ROMA – Da Il passaggio della linea, diretto da uno sconosciuto Pietro Marcello nel 2007 al nuovo film di Paolo Sorrentino, È stata la mano di Dio, in lavorazione in questi giorni, fino ad arrivare a Being My Mom, cortometraggio di Jasmine Trinca visto a Venezia: il percorso di Daria D’Antonio, direttrice della fotografia in un ruolo quasi sempre declinato al maschile, è decisamente unico, un viaggio tra set e esperienze, immagini e frammenti di cinema con una visione sempre particolare e personale. Un esempio? Basti ricordare – tra le molte cose – la magnifica fotografia malata e cupa di Padroni di casa di Edoardo Gabbriellini che faceva pensare a quella del grande Vilmos Zsigmond in Un tranquillo weekend di paura di John Boorman. «Il mio viaggio? Sono stati anni bellissimi», riflette lei, «Ho avuto la possibilità di potermi confrontare con registe e registi che mi hanno offerto la possibilità di entrare in mondi nuovi. Nel frattempo sono diventata madre due volte, e questo mi permette di essere più centrata, forse anche più empatica…».

Daria D'Antonio in azione sul set de Il ladro di giorni.
Daria D’Antonio in azione sul set de Il ladro di giorni.

Andiamo con ordine: partiamo da Being My Mom, appena visto alla Mostra di Venezia. Com’è nata la collaborazione con Jasmine Trinca?
«Conosco Jasmine da molti anni. La prima volta che abbiamo lavorato insieme è stato su Romanzo Criminale e su quel set è nata subito una simpatia. Poi ci siamo ritrovate al lavoro nuovamente insieme su Slam – Tutto per una ragazza di Andrea Molaioli. Ho sempre apprezzato il suo lavoro come attrice, e poi è una persona intelligente, molto spiritosa. Quando mi ha chiesto di dirigere la fotografia del suo corto d’esordio alla regia ho subito accettato e sono stata felice che il suo pensiero sia stato proprio per me. La stimo molto, credo nella sua intelligenza e nella sua sensibilità. Il clima sul set era molto bello perché anche Alba Rohrwacher ed Olivia Musini (la produttrice, nda) sono due persone che amo».

Being My Mom
Alba Rohrwacher e Maayane Conti in Being My Mom.

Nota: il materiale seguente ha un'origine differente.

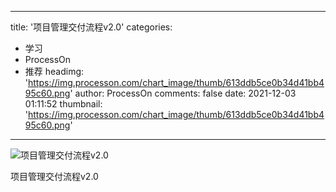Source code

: 
---
title: '项目管理交付流程v2.0'
categories: 
 - 学习
 - ProcessOn
 - 推荐
headimg: 'https://img.processon.com/chart_image/thumb/613ddb5ce0b34d41bb495c60.png'
author: ProcessOn
comments: false
date: 2021-12-03 01:11:52
thumbnail: 'https://img.processon.com/chart_image/thumb/613ddb5ce0b34d41bb495c60.png'
---

<div>   
<img class="thumb" alt="项目管理交付流程v2.0" src="https://img.processon.com/chart_image/thumb/613ddb5ce0b34d41bb495c60.png" referrerpolicy="no-referrer">
<p>项目管理交付流程v2.0</p>  
</div>
            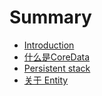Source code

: # Summary

* [Introduction](README.md)
* [什么是CoreData](CLCoreData.md)
* [Persistent stack](Init_CoreData_Stack.md)
* [关于 Entity](CoreData_Entity.md)


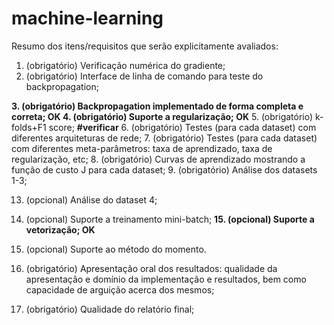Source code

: # machine-learning

Resumo dos itens/requisitos que serão explicitamente avaliados:

1. (obrigatório) Verificação numérica do gradiente;
2. (obrigatório) Interface de linha de comando para teste do backpropagation;

**3. (obrigatório) Backpropagation implementado de forma completa e correta; OK
4. (obrigatório) Suporte a regularização; OK**
5. (obrigatório) k-folds+F1 score; **#verificar** 
6. (obrigatório) Testes (para cada dataset) com diferentes arquiteturas de rede;
7. (obrigatório) Testes (para cada dataset) com diferentes meta-parâmetros: taxa de aprendizado, taxa de regularização, etc;
8. (obrigatório) Curvas de aprendizado mostrando a função de custo J para cada dataset;
9. (obrigatório) Análise dos datasets 1-3;


13. (opcional) Análise do dataset 4;
14. (opcional) Suporte a treinamento mini-batch;
**15. (opcional) Suporte a vetorização; OK**
16. (opcional) Suporte ao método do momento.


11. (obrigatório) Apresentação oral dos resultados: qualidade da apresentação e domínio
da implementação e resultados, bem como capacidade de arguição acerca dos mesmos;
12. (obrigatório) Qualidade do relatório final;
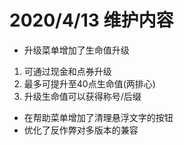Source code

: # 2020/4/13 维护内容



* 升级菜单增加了生命值升级

1. &#x20; 可通过现金和点券升级
2. &#x20;最多可提升至40点生命值(两排心)
3. &#x20;升级生命值可以获得称号/后缀

* 在帮助菜单增加了清理悬浮文字的按钮
* 优化了反作弊对多版本的兼容

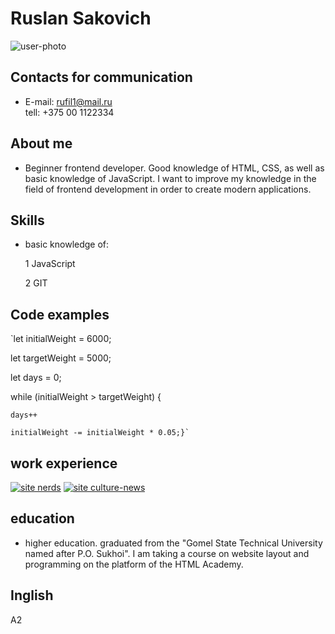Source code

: # **Ruslan Sakovich**

![user-photo](..//rsschool-cv/img/user-photo.jpg)

## **Contacts for communication**

- E-mail: <rufil1@mail.ru>  
  tell: +375 00 1122334

## **About me**

- Beginner frontend developer. Good knowledge of HTML, CSS, as well as basic knowledge of JavaScript. I want to improve my knowledge in the field of frontend development in order to create modern applications.

## **Skills**

- basic knowledge of:

  1 JavaScript

  2 GIT

## **Code examples**

`let initialWeight = 6000;

let targetWeight = 5000;

let days = 0;

while (initialWeight > targetWeight) {

    days++

    initialWeight -= initialWeight * 0.05;}`

## **work experience**

[![site nerds](..//rsschool-cv/img/nerds.png)](https://ruslansakovich.github.io/Nerds/) [![site culture-news](..//rsschool-cv/img/kulture_news.png)](https://ruslansakovich.github.io/Novosti_Kultury/)

## **education**

- higher education. graduated from the "Gomel State Technical University named after P.O. Sukhoi". I am taking a course on website layout and programming on the platform of the HTML Academy.

## **Inglish**

A2
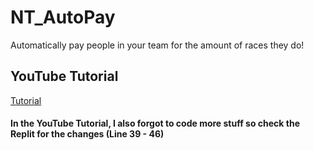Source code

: # NT_AutoPay
Automatically pay people in your team for the amount of races they do!

## YouTube Tutorial
[Tutorial](https://www.youtube.com/watch?v=J5HQ5QxKumg)

#### In the YouTube Tutorial, I also forgot to code more stuff so check the Replit for the changes (Line 39 - 46)
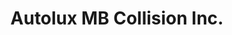 ---
title: "Autolux MB Collision Inc."
url: /montreal/autolux-mb-collision-inc/
shop: car repair
---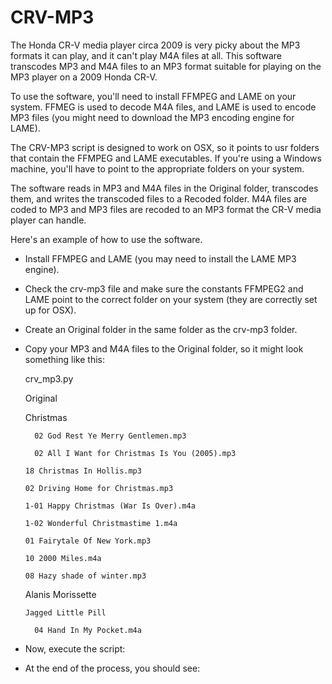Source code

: # CRV-MP3
The Honda CR-V media player circa 2009 is very picky about the MP3 formats it can play, and it can't play M4A files at all. This software transcodes MP3 and M4A files to an MP3 format suitable for playing on the MP3 player on a 2009 Honda CR-V. 

To use the software, you'll need to install FFMPEG and LAME on your system. FFMEG is used to decode M4A files, and LAME is used to encode MP3 files (you might need to download the MP3 encoding engine for LAME).

The CRV-MP3 script is designed to work on OSX, so it points to usr folders that contain the FFMPEG and LAME executables. If you're using a Windows machine, you'll have to point to the appropriate folders on your system. 

The software reads in MP3 and M4A files in the Original folder, transcodes them, and writes the transcoded files to a Recoded folder. M4A files are coded to MP3 and MP3 files are recoded to an MP3 format the CR-V media player can handle.

Here's an example of how to use the software.
* Install FFMPEG and LAME (you may need to install the LAME MP3 engine).
* Check the crv-mp3 file and make sure the constants FFMPEG2 and LAME point to the correct folder on your system (they are correctly set up for OSX).
* Create an Original folder in the same folder as the crv-mp3 folder.
* Copy your MP3 and M4A files to the Original folder, so it might look something like this:

  crv_mp3.py

  Original

     Christmas
  
        02 God Rest Ye Merry Gentlemen.mp3
  
        02 All I Want for Christmas Is You (2005).mp3
    
      18 Christmas In Hollis.mp3
    
      02 Driving Home for Christmas.mp3
    
      1-01 Happy Christmas (War Is Over).m4a
    
      1-02 Wonderful Christmastime 1.m4a
    
      01 Fairytale Of New York.mp3
    
      10 2000 Miles.m4a
    
      08 Hazy shade of winter.mp3
  
    Alanis Morissette
  
      Jagged Little Pill
    
        04 Hand In My Pocket.m4a

* Now, execute the script:

* At the end of the process, you should see:
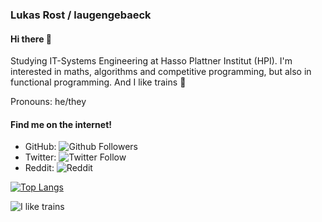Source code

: ### Lukas Rost / laugengebaeck
#### Hi there 👋
Studying IT-Systems Engineering at Hasso Plattner Institut (HPI). I'm interested in maths, algorithms and competitive programming, but also in functional programming. And I like trains :train2:

Pronouns: he/they

#### Find me on the internet!
* GitHub: ![Github Followers](https://img.shields.io/github/followers/laugengebaeck?style=social)
* Twitter: ![Twitter Follow](https://img.shields.io/twitter/follow/_laugengebaeck?style=social)
* Reddit: ![Reddit](https://img.shields.io/reddit/user-karma/combined/laugengebaeck42?style=social)

[![Top Langs](https://github-readme-stats.vercel.app/api/top-langs/?username=laugengebaeck&layout=compact)](https://github.com/anuraghazra/github-readme-stats)

![I like trains](https://media1.tenor.com/images/84506fe5994759bbe499d124efb21e95/tenor.gif?itemid=4905803)

<!--
**laugengebaeck/laugengebaeck** is a ✨ _special_ ✨ repository because its `README.md` (this file) appears on your GitHub profile.

Here are some ideas to get you started:

- 🔭 I’m currently working on ...
- 🌱 I’m currently learning ...
- 👯 I’m looking to collaborate on ...
- 🤔 I’m looking for help with ...
- 💬 Ask me about ...
- 📫 How to reach me: ...
- 😄 Pronouns: ...
- ⚡ Fun fact: ...
-->
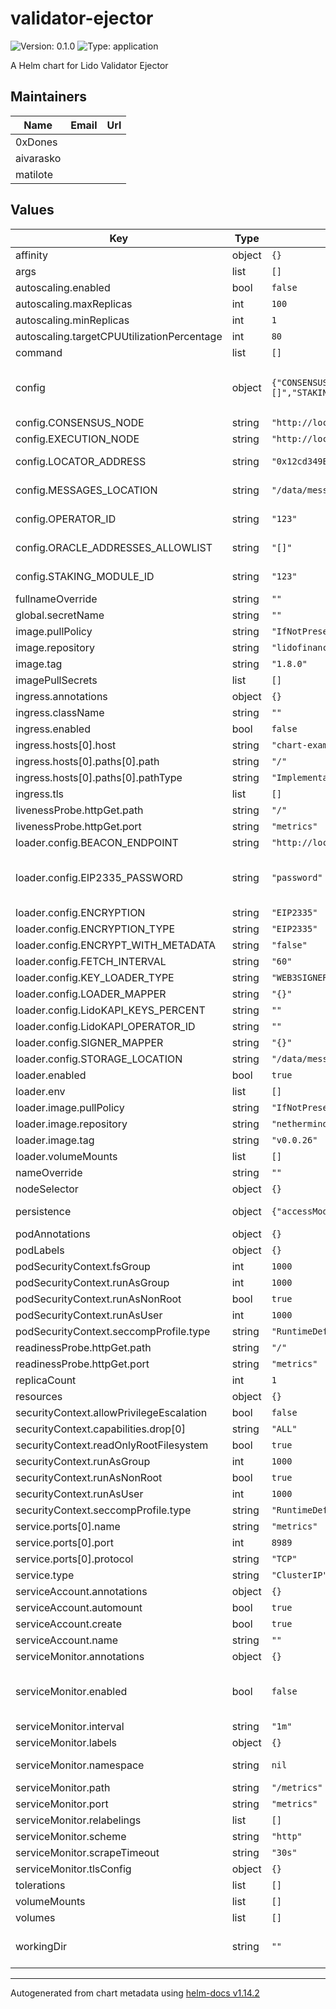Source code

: 
# validator-ejector

![Version: 0.1.0](https://img.shields.io/badge/Version-0.1.0-informational?style=flat-square) ![Type: application](https://img.shields.io/badge/Type-application-informational?style=flat-square)

A Helm chart for Lido Validator Ejector

## Maintainers

| Name | Email | Url |
| ---- | ------ | --- |
| 0xDones |  |  |
| aivarasko |  |  |
| matilote |  |  |

## Values

| Key | Type | Default | Description |
|-----|------|---------|-------------|
| affinity | object | `{}` |  |
| args | list | `[]` |  |
| autoscaling.enabled | bool | `false` |  |
| autoscaling.maxReplicas | int | `100` |  |
| autoscaling.minReplicas | int | `1` |  |
| autoscaling.targetCPUUtilizationPercentage | int | `80` |  |
| command | list | `[]` | Command and args for the container |
| config | object | `{"CONSENSUS_NODE":"http://localhost:5052","EXECUTION_NODE":"http://localhost:8545","LOCATOR_ADDRESS":"0x12cd349E19Ab2ADBE478Fc538A66C059Cf40CFeC","MESSAGES_LOCATION":"/data/messages","OPERATOR_ID":"123","ORACLE_ADDRESSES_ALLOWLIST":"[]","STAKING_MODULE_ID":"123"}` | Validator Ejector configuration Reference: https://github.com/lidofinance/validator-ejector/tree/main |
| config.CONSENSUS_NODE | string | `"http://localhost:5052"` | Ethereum Consensus Node endpoint |
| config.EXECUTION_NODE | string | `"http://localhost:8545"` | Ethereum Execution Node endpoint |
| config.LOCATOR_ADDRESS | string | `"0x12cd349E19Ab2ADBE478Fc538A66C059Cf40CFeC"` | Address of the Locator contract, can be found in the lido-dao repo |
| config.MESSAGES_LOCATION | string | `"/data/messages"` | Folder to load json exit message files from |
| config.OPERATOR_ID | string | `"123"` | Operator ID in the Node Operators registry, easiest to get from Operators UI |
| config.ORACLE_ADDRESSES_ALLOWLIST | string | `"[]"` | Allowed Oracle addresses to accept transactions |
| config.STAKING_MODULE_ID | string | `"123"` | Staking Module ID for which operator ID is set |
| fullnameOverride | string | `""` |  |
| global.secretName | string | `""` |  |
| image.pullPolicy | string | `"IfNotPresent"` |  |
| image.repository | string | `"lidofinance/validator-ejector"` |  |
| image.tag | string | `"1.8.0"` |  |
| imagePullSecrets | list | `[]` |  |
| ingress.annotations | object | `{}` |  |
| ingress.className | string | `""` |  |
| ingress.enabled | bool | `false` |  |
| ingress.hosts[0].host | string | `"chart-example.local"` |  |
| ingress.hosts[0].paths[0].path | string | `"/"` |  |
| ingress.hosts[0].paths[0].pathType | string | `"ImplementationSpecific"` |  |
| ingress.tls | list | `[]` |  |
| livenessProbe.httpGet.path | string | `"/"` |  |
| livenessProbe.httpGet.port | string | `"metrics"` |  |
| loader.config.BEACON_ENDPOINT | string | `"http://localhost:5052"` |  |
| loader.config.EIP2335_PASSWORD | string | `"password"` | Password to encrypt exit messages with. Needed only if you encrypt your exit messages, same value should be used in the validator ejector config |
| loader.config.ENCRYPTION | string | `"EIP2335"` |  |
| loader.config.ENCRYPTION_TYPE | string | `"EIP2335"` |  |
| loader.config.ENCRYPT_WITH_METADATA | string | `"false"` |  |
| loader.config.FETCH_INTERVAL | string | `"60"` |  |
| loader.config.KEY_LOADER_TYPE | string | `"WEB3SIGNER"` |  |
| loader.config.LOADER_MAPPER | string | `"{}"` |  |
| loader.config.LidoKAPI_KEYS_PERCENT | string | `""` |  |
| loader.config.LidoKAPI_OPERATOR_ID | string | `""` |  |
| loader.config.SIGNER_MAPPER | string | `"{}"` |  |
| loader.config.STORAGE_LOCATION | string | `"/data/messages"` |  |
| loader.enabled | bool | `true` |  |
| loader.env | list | `[]` |  |
| loader.image.pullPolicy | string | `"IfNotPresent"` |  |
| loader.image.repository | string | `"nethermindeth/eth-exit-messages"` |  |
| loader.image.tag | string | `"v0.0.26"` |  |
| loader.volumeMounts | list | `[]` |  |
| nameOverride | string | `""` |  |
| nodeSelector | object | `{}` |  |
| persistence | object | `{"accessModes":["ReadWriteOnce"],"enabled":false,"mountPath":"/data","size":"10Gi","storageClassName":""}` | Set persistence to true to enable persistent storage for the application. |
| podAnnotations | object | `{}` |  |
| podLabels | object | `{}` |  |
| podSecurityContext.fsGroup | int | `1000` |  |
| podSecurityContext.runAsGroup | int | `1000` |  |
| podSecurityContext.runAsNonRoot | bool | `true` |  |
| podSecurityContext.runAsUser | int | `1000` |  |
| podSecurityContext.seccompProfile.type | string | `"RuntimeDefault"` |  |
| readinessProbe.httpGet.path | string | `"/"` |  |
| readinessProbe.httpGet.port | string | `"metrics"` |  |
| replicaCount | int | `1` |  |
| resources | object | `{}` |  |
| securityContext.allowPrivilegeEscalation | bool | `false` |  |
| securityContext.capabilities.drop[0] | string | `"ALL"` |  |
| securityContext.readOnlyRootFilesystem | bool | `true` |  |
| securityContext.runAsGroup | int | `1000` |  |
| securityContext.runAsNonRoot | bool | `true` |  |
| securityContext.runAsUser | int | `1000` |  |
| securityContext.seccompProfile.type | string | `"RuntimeDefault"` |  |
| service.ports[0].name | string | `"metrics"` |  |
| service.ports[0].port | int | `8989` |  |
| service.ports[0].protocol | string | `"TCP"` |  |
| service.type | string | `"ClusterIP"` |  |
| serviceAccount.annotations | object | `{}` |  |
| serviceAccount.automount | bool | `true` |  |
| serviceAccount.create | bool | `true` |  |
| serviceAccount.name | string | `""` |  |
| serviceMonitor.annotations | object | `{}` | Additional ServiceMonitor annotations |
| serviceMonitor.enabled | bool | `false` | If true, a ServiceMonitor CRD is created for a prometheus operator. https://github.com/coreos/prometheus-operator |
| serviceMonitor.interval | string | `"1m"` | ServiceMonitor scrape interval |
| serviceMonitor.labels | object | `{}` | Additional ServiceMonitor labels |
| serviceMonitor.namespace | string | `nil` | Alternative namespace for ServiceMonitor |
| serviceMonitor.path | string | `"/metrics"` | Path to scrape |
| serviceMonitor.port | string | `"metrics"` | Port name |
| serviceMonitor.relabelings | list | `[]` | ServiceMonitor relabelings |
| serviceMonitor.scheme | string | `"http"` | ServiceMonitor scheme |
| serviceMonitor.scrapeTimeout | string | `"30s"` | ServiceMonitor scrape timeout |
| serviceMonitor.tlsConfig | object | `{}` | ServiceMonitor TLS configuration |
| tolerations | list | `[]` |  |
| volumeMounts | list | `[]` |  |
| volumes | list | `[]` |  |
| workingDir | string | `""` | Working directory for the container. If not set, the container's default will be used. |

----------------------------------------------
Autogenerated from chart metadata using [helm-docs v1.14.2](https://github.com/norwoodj/helm-docs/releases/v1.14.2)
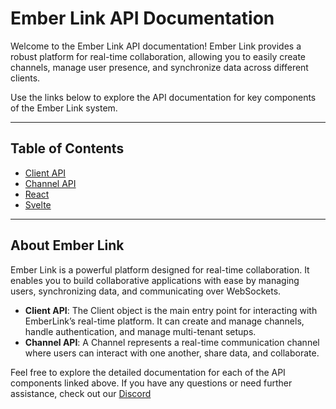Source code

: # Ember Link API Documentation

Welcome to the Ember Link API documentation! Ember Link provides a robust platform for real-time collaboration, allowing you to easily create channels, manage user presence, and synchronize data across different clients.

Use the links below to explore the API documentation for key components of the Ember Link system.

---

## Table of Contents

- [Client API](/client)
- [Channel API](/channel)
- [React](/react)
- [Svelte](/svelte)

---

## About Ember Link

Ember Link is a powerful platform designed for real-time collaboration. It enables you to build collaborative applications with ease by managing users, synchronizing data, and communicating over WebSockets.

- **Client API**: The Client object is the main entry point for interacting with EmberLink’s real-time platform. It can create and manage channels, handle authentication, and manage multi-tenant setups.
- **Channel API**: A Channel represents a real-time communication channel where users can interact with one another, share data, and collaborate.

Feel free to explore the detailed documentation for each of the API components linked above. If you have any questions or need further assistance, check out our [Discord](https://discord.gg/YU2wGQtgE7)
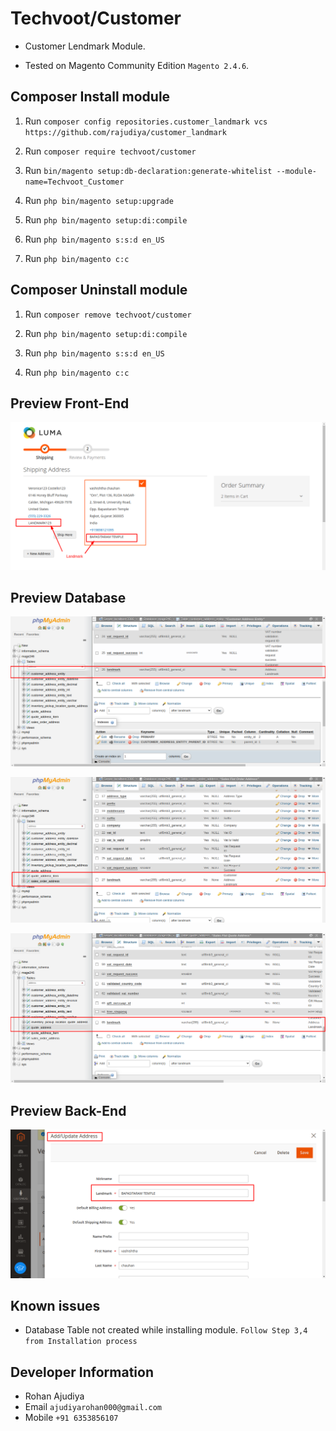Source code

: # Techvoot/Customer

- Customer Lendmark Module. 

- Tested on Magento Community Edition  `Magento 2.4.6`.

## Composer Install module

1. Run `composer config repositories.customer_landmark vcs https://github.com/rajudiya/customer_landmark`

2. Run `composer require techvoot/customer`

3. Run `bin/magento setup:db-declaration:generate-whitelist --module-name=Techvoot_Customer`

3. Run `php bin/magento setup:upgrade`

4. Run `php bin/magento setup:di:compile`

5. Run `php bin/magento s:s:d en_US`

6. Run `php bin/magento c:c`

## Composer Uninstall module

1. Run `composer remove techvoot/customer`

2. Run `php bin/magento setup:di:compile`

3. Run `php bin/magento s:s:d en_US`

4. Run `php bin/magento c:c`

## Preview Front-End

![LandMark Store in address in frontend ](/readme-images/front.png "LandMark Store in address in frontend ")

## Preview Database

![LandMark New Column Create in customer_address_entity](/readme-images/db3.png "LandMark Column Add in customer_address_entity")

![LandMark New Column Create in sales_order_address](/readme-images/db2.png "LandMark Column Add in sales_order_address")

![LandMark New Column Create in quote_address](/readme-images/db1.png "LandMark Column Add in quote_address")

## Preview Back-End

![LandMark new Field Create in add and edit Address Form ](/readme-images/admin.png "LandMark new Field Create in add and edit Address Form")


## Known issues
- Database Table not created while installing module.
`Follow Step 3,4 from Installation process`

## Developer Information
- Rohan Ajudiya
- Email `ajudiyarohan000@gmail.com`
- Mobile `+91 6353856107`
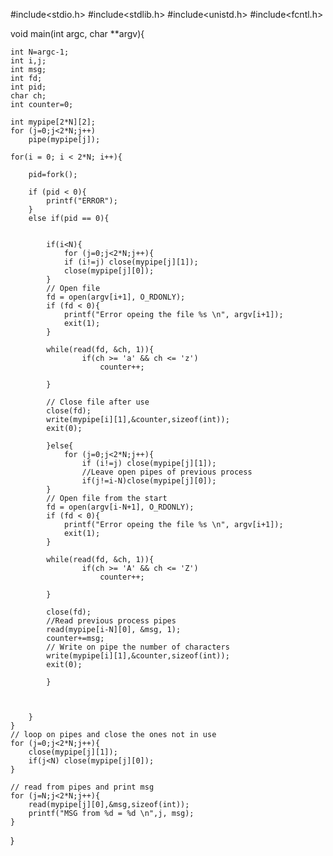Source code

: #include<stdio.h>
#include<stdlib.h>
#include<unistd.h>
#include<fcntl.h>


void main(int argc, char **argv){

	int N=argc-1; 
	int i,j;
	int msg; 
	int fd; 
	int pid; 
	char ch; 
	int counter=0;
	
	int mypipe[2*N][2]; 
	for (j=0;j<2*N;j++)
		pipe(mypipe[j]);

	for(i = 0; i < 2*N; i++){

		pid=fork();

		if (pid < 0){
			printf("ERROR");
		}
		else if(pid == 0){


			if(i<N){
				for (j=0;j<2*N;j++){
				if (i!=j) close(mypipe[j][1]);
				close(mypipe[j][0]);
			}
			// Open file
			fd = open(argv[i+1], O_RDONLY);
			if (fd < 0){
				printf("Error opeing the file %s \n", argv[i+1]);
				exit(1);
			}

			while(read(fd, &ch, 1)){
					if(ch >= 'a' && ch <= 'z')
						counter++;

			}

			// Close file after use
			close(fd);
			write(mypipe[i][1],&counter,sizeof(int));
			exit(0);

			}else{
				for (j=0;j<2*N;j++){
					if (i!=j) close(mypipe[j][1]);
					//Leave open pipes of previous process
					if(j!=i-N)close(mypipe[j][0]);
			}
			// Open file from the start
			fd = open(argv[i-N+1], O_RDONLY);
			if (fd < 0){
				printf("Error opeing the file %s \n", argv[i+1]);
				exit(1);
			}

			while(read(fd, &ch, 1)){
					if(ch >= 'A' && ch <= 'Z')
						counter++;

			}
      
			close(fd);
			//Read previous process pipes
			read(mypipe[i-N][0], &msg, 1);
			counter+=msg;
			// Write on pipe the number of characters
			write(mypipe[i][1],&counter,sizeof(int));
			exit(0);

			}

			
			
		}
	}
	// loop on pipes and close the ones not in use
	for (j=0;j<2*N;j++){
		close(mypipe[j][1]);
		if(j<N) close(mypipe[j][0]);
	}

	// read from pipes and print msg
	for (j=N;j<2*N;j++){
		read(mypipe[j][0],&msg,sizeof(int));
		printf("MSG from %d = %d \n",j, msg);
	}

}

Quanto è stato difficile affermarsi come direttrice della fotografia in un ambito che comunque rimane prettamente maschile?
«In realtà credo sia difficile affermarsi anche per un uomo. Spesso il talento non basta, bisogna avere la fortuna di fare il film giusto, quello che ti da visibilità, quello più vicino alla tua sensibilità. Magari non sempre i produttori si fidano se sei agli inizi e qualche possibilità ti è preclusa. Ci vuole passione, pazienza e perseveranza, ma sinceramente non ho mai pensato al mio come ad un lavoro maschile, ho sempre pensato che è la cosa che più amo fare. Sono sempre stata concentrata su ciò che mi interessa capire ed imparare, probabilmente intorno ci può essere stata diffidenza, ma anche curiosità. Sicuramente per anni sono stata l’unica donna nel mio reparto ma non l’ho mai sentita come una stranezza e, se lo è stato per altri, sinceramente non ci ho badato. Se una cosa la vuoi e la vuoi tanto non ti lasci distrarre dalle cose insignificanti che si muovono intorno».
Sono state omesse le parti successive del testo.